Data items:
------------------------------------------------------------------------

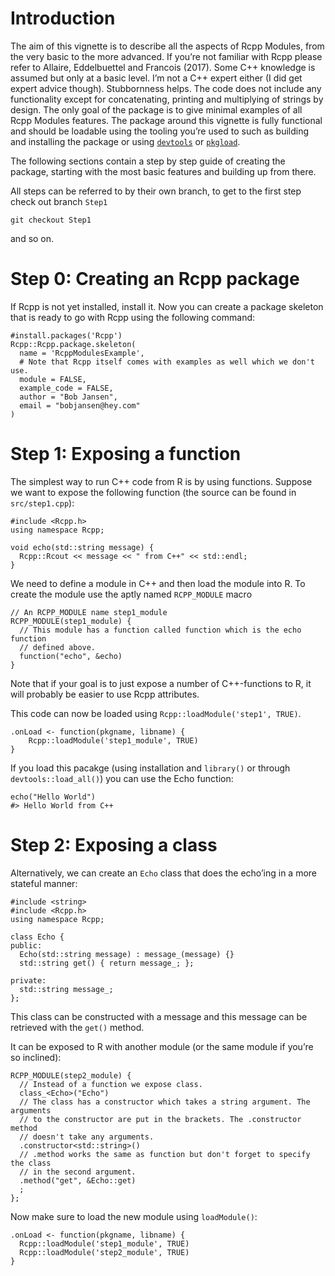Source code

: Introduction
============

The aim of this vignette is to describe all the aspects of Rcpp Modules,
from the very basic to the more advanced. If you’re not familiar with
Rcpp please refer to Allaire, Eddelbuettel and Francois (2017). Some C++
knowledge is assumed but only at a basic level. I’m not a C++ expert
either (I did get expert advice though). Stubbornness helps. The code
does not include any functionality except for concatenating, printing
and multiplying of strings by design. The only goal of the package is to
give minimal examples of all Rcpp Modules features. The package around
this vignette is fully functional and should be loadable using the
tooling you’re used to such as building and installing the package or
using [`devtools`](https://cran.r-project.org/web/packages/devtools/) or
[`pkgload`](https://cran.r-project.org/web/packages/pkgload/).

The following sections contain a step by step guide of creating the
package, starting with the most basic features and building up from
there.

All steps can be referred to by their own branch, to get to the first
step check out branch `Step1`

    git checkout Step1

and so on.

Step 0: Creating an Rcpp package
================================

If Rcpp is not yet installed, install it. Now you can create a package
skeleton that is ready to go with Rcpp using the following command:

    #install.packages('Rcpp')
    Rcpp::Rcpp.package.skeleton(
      name = 'RcppModulesExample',
      # Note that Rcpp itself comes with examples as well which we don't use.
      module = FALSE,
      example_code = FALSE,
      author = "Bob Jansen",
      email = "bobjansen@hey.com"
    )

Step 1: Exposing a function
===========================

The simplest way to run C++ code from R is by using functions. Suppose
we want to expose the following function (the source can be found in
`src/step1.cpp`):

    #include <Rcpp.h>
    using namespace Rcpp;

    void echo(std::string message) {
      Rcpp::Rcout << message << " from C++" << std::endl;
    }

We need to define a module in C++ and then load the module into R. To
create the module use the aptly named `RCPP_MODULE` macro

    // An RCPP_MODULE name step1_module
    RCPP_MODULE(step1_module) {
      // This module has a function called function which is the echo function
      // defined above.
      function("echo", &echo)
    }

Note that if your goal is to just expose a number of C++-functions to R,
it will probably be easier to use Rcpp attributes.

This code can now be loaded using `Rcpp::loadModule('step1', TRUE)`.

    .onLoad <- function(pkgname, libname) {
        Rcpp::loadModule('step1_module', TRUE)
    }

If you load this pacakge (using installation and `library()` or through
`devtools::load_all()`) you can use the Echo function:

    echo("Hello World")
    #> Hello World from C++

Step 2: Exposing a class
========================

Alternatively, we can create an `Echo` class that does the echo’ing in a
more stateful manner:

    #include <string>
    #include <Rcpp.h>
    using namespace Rcpp;

    class Echo {
    public:
      Echo(std::string message) : message_(message) {}
      std::string get() { return message_; };

    private:
      std::string message_;
    };

This class can be constructed with a message and this message can be
retrieved with the `get()` method.

It can be exposed to R with another module (or the same module if you’re
so inclined):

    RCPP_MODULE(step2_module) {
      // Instead of a function we expose class.
      class_<Echo>("Echo")
      // The class has a constructor which takes a string argument. The arguments
      // to the constructor are put in the brackets. The .constructor method
      // doesn't take any arguments.
      .constructor<std::string>()
      // .method works the same as function but don't forget to specify the class
      // in the second argument.
      .method("get", &Echo::get)
      ;
    };

Now make sure to load the new module using `loadModule()`:

    .onLoad <- function(pkgname, libname) {
      Rcpp::loadModule('step1_module', TRUE)
      Rcpp::loadModule('step2_module', TRUE)
    }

------------------------------------------------------------------------

Assignment:
Above are the records; repeat them exactly, omitting every picture.

Answer to this exercise:
Source code

: Introduction
============

The aim of this vignette is to describe all the aspects of Rcpp Modules,
from the very basic to the more advanced. If you’re not familiar with
Rcpp please refer to Allaire, Eddelbuettel and Francois (2017). Some C++
knowledge is assumed but only at a basic level. I’m not a C++ expert
either (I did get expert advice though). Stubbornness helps. The code
does not include any functionality except for concatenating, printing
and multiplying of strings by design. The only goal of the package is to
give minimal examples of all Rcpp Modules features. The package around
this vignette is fully functional and should be loadable using the
tooling you’re used to such as building and installing the package or
using [`devtools`](https://cran.r-project.org/web/packages/devtools/) or
[`pkgload`](https://cran.r-project.org/web/packages/pkgload/).

The following sections contain a step by step guide of creating the
package, starting with the most basic features and building up from
there.

All steps can be referred to by their own branch, to get to the first
step check out branch `Step1`

    git checkout Step1

and so on.

Step 0: Creating an Rcpp package
================================

If Rcpp is not yet installed, install it. Now you can create a package
skeleton that is ready to go with Rcpp using the following command:

    #install.packages('Rcpp')
    Rcpp::Rcpp.package.skeleton(
      name = 'RcppModulesExample',
      # Note that Rcpp itself comes with examples as well which we don't use.
      module = FALSE,
      example_code = FALSE,
      author = "Bob Jansen",
      email = "bobjansen@hey.com"
    )

Step 1: Exposing a function
===========================

The simplest way to run C++ code from R is by using functions. Suppose
we want to expose the following function (the source can be found in
`src/step1.cpp`):

    #include <Rcpp.h>
    using namespace Rcpp;

    void echo(std::string message) {
      Rcpp::Rcout << message << " from C++" << std::endl;
    }

We need to define a module in C++ and then load the module into R. To
create the module use the aptly named `RCPP_MODULE` macro

    // An RCPP_MODULE name step1_module
    RCPP_MODULE(step1_module) {
      // This module has a function called function which is the echo function
      // defined above.
      function("echo", &echo)
    }

Note that if your goal is to just expose a number of C++-functions to R,
it will probably be easier to use Rcpp attributes.

This code can now be loaded using `Rcpp::loadModule('step1', TRUE)`.

    .onLoad <- function(pkgname, libname) {
        Rcpp::loadModule('step1_module', TRUE)
    }

If you load this pacakge (using installation and `library()` or through
`devtools::load_all()`) you can use the Echo function:

    echo("Hello World")
    #> Hello World from C++

Step 2: Exposing a class
========================

Alternatively, we can create an `Echo` class that does the echo’ing in a
more stateful manner:

    #include <string>
    #include <Rcpp.h>
    using namespace Rcpp;

    class Echo {
    public:
      Echo(std::string message) : message_(message) {}
      std::string get() { return message_; };

    private:
      std::string message_;
    };

This class can be constructed with a message and this message can be
retrieved with the `get()` method.

It can be exposed to R with another module (or the same module if you’re
so inclined):

    RCPP_MODULE(step2_module) {
      // Instead of a function we expose class.
      class_<Echo>("Echo")
      // The class has a constructor which takes a string argument. The arguments
      // to the constructor are put in the brackets. The .constructor method
      // doesn't take any arguments.
      .constructor<std::string>()
      // .method works the same as function but don't forget to specify the class
      // in the second argument.
      .method("get", &Echo::get)
      ;
    };

Now make sure to load the new module using `loadModule()`:

    .onLoad <- function(pkgname, libname) {
      Rcpp::loadModule('step1_module', TRUE)
      Rcpp::loadModule('step2_module', TRUE)
    }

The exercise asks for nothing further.